Task data Start Marker
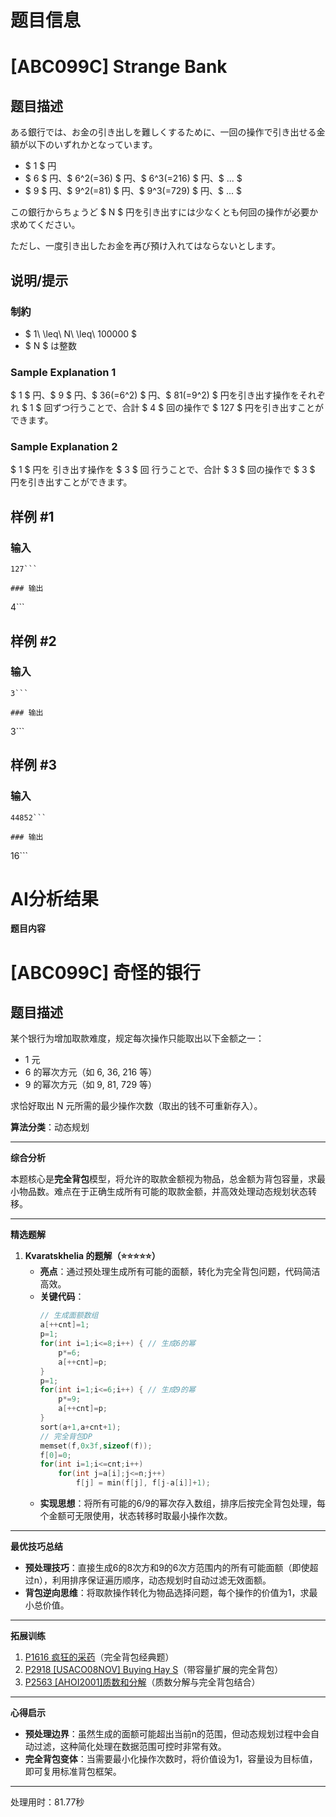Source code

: # 题目信息

# [ABC099C] Strange Bank

## 题目描述

[problemUrl]: https://atcoder.jp/contests/abc099/tasks/abc099_c

ある銀行では、お金の引き出しを難しくするために、一回の操作で引き出せる金額が以下のいずれかとなっています。

- $ 1 $ 円
- $ 6 $ 円、$ 6^2(=36) $ 円、$ 6^3(=216) $ 円、$ ... $
- $ 9 $ 円、$ 9^2(=81) $ 円、$ 9^3(=729) $ 円、$ ... $

この銀行からちょうど $ N $ 円を引き出すには少なくとも何回の操作が必要か求めてください。

ただし、一度引き出したお金を再び預け入れてはならないとします。

## 说明/提示

### 制約

- $ 1\ \leq\ N\ \leq\ 100000 $
- $ N $ は整数

### Sample Explanation 1

$ 1 $ 円、$ 9 $ 円、$ 36(=6^2) $ 円、$ 81(=9^2) $ 円を引き出す操作をそれぞれ $ 1 $ 回ずつ行うことで、合計 $ 4 $ 回の操作で $ 127 $ 円を引き出すことができます。

### Sample Explanation 2

$ 1 $ 円を 引き出す操作を $ 3 $ 回 行うことで、合計 $ 3 $ 回の操作で $ 3 $ 円を引き出すことができます。

## 样例 #1

### 输入

```
127```

### 输出

```
4```

## 样例 #2

### 输入

```
3```

### 输出

```
3```

## 样例 #3

### 输入

```
44852```

### 输出

```
16```

# AI分析结果



**题目内容**
# [ABC099C] 奇怪的银行

## 题目描述

某个银行为增加取款难度，规定每次操作只能取出以下金额之一：

- 1 元
- 6 的幂次方元（如 6, 36, 216 等）
- 9 的幂次方元（如 9, 81, 729 等）

求恰好取出 N 元所需的最少操作次数（取出的钱不可重新存入）。

**算法分类**：动态规划

---

**综合分析**

本题核心是**完全背包**模型，将允许的取款金额视为物品，总金额为背包容量，求最小物品数。难点在于正确生成所有可能的取款金额，并高效处理动态规划状态转移。

---

**精选题解**

1. **Kvaratskhelia 的题解（⭐⭐⭐⭐⭐）**
   - **亮点**：通过预处理生成所有可能的面额，转化为完全背包问题，代码简洁高效。
   - **关键代码**：
     ```cpp
     // 生成面额数组
     a[++cnt]=1;
     p=1;
     for(int i=1;i<=8;i++) { // 生成6的幂
         p*=6;
         a[++cnt]=p;
     }
     p=1;
     for(int i=1;i<=6;i++) { // 生成9的幂
         p*=9;
         a[++cnt]=p;
     }
     sort(a+1,a+cnt+1);
     // 完全背包DP
     memset(f,0x3f,sizeof(f));
     f[0]=0;
     for(int i=1;i<=cnt;i++)
         for(int j=a[i];j<=n;j++)
             f[j] = min(f[j], f[j-a[i]]+1);
     ```
   - **实现思想**：将所有可能的6/9的幂次存入数组，排序后按完全背包处理，每个金额可无限使用，状态转移时取最小操作次数。

---

**最优技巧总结**

- **预处理技巧**：直接生成6的8次方和9的6次方范围内的所有可能面额（即使超过n），利用排序保证遍历顺序，动态规划时自动过滤无效面额。
- **背包逆向思维**：将取款操作转化为物品选择问题，每个操作的价值为1，求最小总价值。

---

**拓展训练**

1. [P1616 疯狂的采药](https://www.luogu.com.cn/problem/P1616)（完全背包经典题）
2. [P2918 [USACO08NOV] Buying Hay S](https://www.luogu.com.cn/problem/P2918)（带容量扩展的完全背包）
3. [P2563 [AHOI2001]质数和分解](https://www.luogu.com.cn/problem/P2563)（质数分解与完全背包结合）

---

**心得启示**

- **预处理边界**：虽然生成的面额可能超出当前n的范围，但动态规划过程中会自动过滤，这种简化处理在数据范围可控时非常有效。
- **完全背包变体**：当需要最小化操作次数时，将价值设为1，容量设为目标值，即可复用标准背包框架。

---
处理用时：81.77秒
Task data End Marker
## [What you should do]
Whenever a line in the records contains the word "Explanation", copy that line.

## [Exercise result]
### Sample Explanation 1
### Sample Explanation 2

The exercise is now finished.